3. Week 03: Raft, FLP, CAP, and Byzantine Fault Tolerance

3.1. Alternative Consensus Protocols: Raft

Another frequently levelled critique of Paxos is that its architecture is a poor one for building practical systems; this is another consequence of the single-decree decomposition. For example, there is little benefit to choosing a collection of log entries independently and then melding them into a sequential log; this just adds complexity. It is simpler and more efficient to design a system around a log, where new entries are appended sequentially in a constrained order.

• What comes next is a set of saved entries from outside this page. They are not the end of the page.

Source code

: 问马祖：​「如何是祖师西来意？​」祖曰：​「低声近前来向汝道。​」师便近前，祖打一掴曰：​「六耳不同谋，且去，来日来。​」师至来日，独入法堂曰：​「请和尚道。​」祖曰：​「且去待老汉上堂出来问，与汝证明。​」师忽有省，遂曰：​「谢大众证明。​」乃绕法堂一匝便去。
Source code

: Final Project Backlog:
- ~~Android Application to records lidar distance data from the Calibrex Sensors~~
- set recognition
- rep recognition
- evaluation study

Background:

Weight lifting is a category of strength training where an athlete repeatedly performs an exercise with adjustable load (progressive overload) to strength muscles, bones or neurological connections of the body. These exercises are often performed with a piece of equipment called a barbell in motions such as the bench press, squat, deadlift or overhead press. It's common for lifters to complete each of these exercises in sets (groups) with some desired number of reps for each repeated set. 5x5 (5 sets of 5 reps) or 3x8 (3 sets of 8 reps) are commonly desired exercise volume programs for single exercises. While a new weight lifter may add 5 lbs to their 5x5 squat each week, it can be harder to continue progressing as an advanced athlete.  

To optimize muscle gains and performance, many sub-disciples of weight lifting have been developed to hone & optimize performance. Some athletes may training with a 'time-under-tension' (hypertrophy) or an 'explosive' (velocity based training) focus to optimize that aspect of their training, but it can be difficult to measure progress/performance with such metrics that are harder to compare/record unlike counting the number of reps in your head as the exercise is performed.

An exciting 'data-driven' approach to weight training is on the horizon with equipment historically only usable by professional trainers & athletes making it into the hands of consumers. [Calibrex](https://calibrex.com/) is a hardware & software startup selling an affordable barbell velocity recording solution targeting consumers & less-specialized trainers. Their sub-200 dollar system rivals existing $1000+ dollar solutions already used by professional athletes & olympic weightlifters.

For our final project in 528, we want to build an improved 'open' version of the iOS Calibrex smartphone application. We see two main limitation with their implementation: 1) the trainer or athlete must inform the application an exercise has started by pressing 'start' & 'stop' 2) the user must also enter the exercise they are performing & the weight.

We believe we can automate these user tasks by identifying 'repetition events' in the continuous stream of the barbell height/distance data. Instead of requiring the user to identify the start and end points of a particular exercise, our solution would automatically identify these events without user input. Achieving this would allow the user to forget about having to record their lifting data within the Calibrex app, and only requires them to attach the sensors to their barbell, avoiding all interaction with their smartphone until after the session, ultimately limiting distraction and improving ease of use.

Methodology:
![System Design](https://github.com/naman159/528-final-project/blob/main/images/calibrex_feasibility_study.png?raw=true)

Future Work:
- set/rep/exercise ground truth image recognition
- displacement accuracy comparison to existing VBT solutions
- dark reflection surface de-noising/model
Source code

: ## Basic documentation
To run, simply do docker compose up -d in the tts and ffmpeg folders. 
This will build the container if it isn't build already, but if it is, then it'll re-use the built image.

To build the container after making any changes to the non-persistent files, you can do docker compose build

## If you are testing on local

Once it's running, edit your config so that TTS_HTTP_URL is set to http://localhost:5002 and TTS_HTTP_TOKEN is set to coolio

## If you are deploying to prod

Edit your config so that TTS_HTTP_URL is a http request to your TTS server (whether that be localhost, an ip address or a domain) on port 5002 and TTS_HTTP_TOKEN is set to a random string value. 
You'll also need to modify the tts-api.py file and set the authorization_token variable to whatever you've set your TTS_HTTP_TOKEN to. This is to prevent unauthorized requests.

As an alternative design, scoped around log, a Raft consensus protocol has been proposed.

Mandatory Reading

Check out the original paper on Raft entitled In Search of an Understandable Consensus Algorithm. I suggest, before reading the paper, you first check out this video on Raft, and try Raft Visualisation. Also, the slides on Raft are very helpful.

Highlights

  • Raft achieves consistency through bounded delays and the “heartbeat” mechanism
  • Split vote when choosing the leader is achieved by simiply timing-out in a current round and proceeding to the next one.
  • The protocol deals with inconsistencies (missing and extraneous entries) by making the leader override the log of the followers, assuming its own log is always correct.
  • Leader candidates with the stale log simply don’t get elected.

3.2. FLP Theorem

The FLP theorem states that in an asynchronous network where messages may be delayed but not lost, there is no consensus algorithm that is guaranteed to terminate in every execution for all starting conditions, if at least one node may experience failure.

Mandatory Reading

The paper by Fisher, Lynch, and Paterson (hence the name) provides the formal statement of this result and its (very elegant) proof.

Highlights:

  • The formulation in a paper is somewhat misleading: “No completely asynchronous consensus protocol can tolerate even a single unannounced process death.” We’ll discuss below what in fact the FLP result is about (not that).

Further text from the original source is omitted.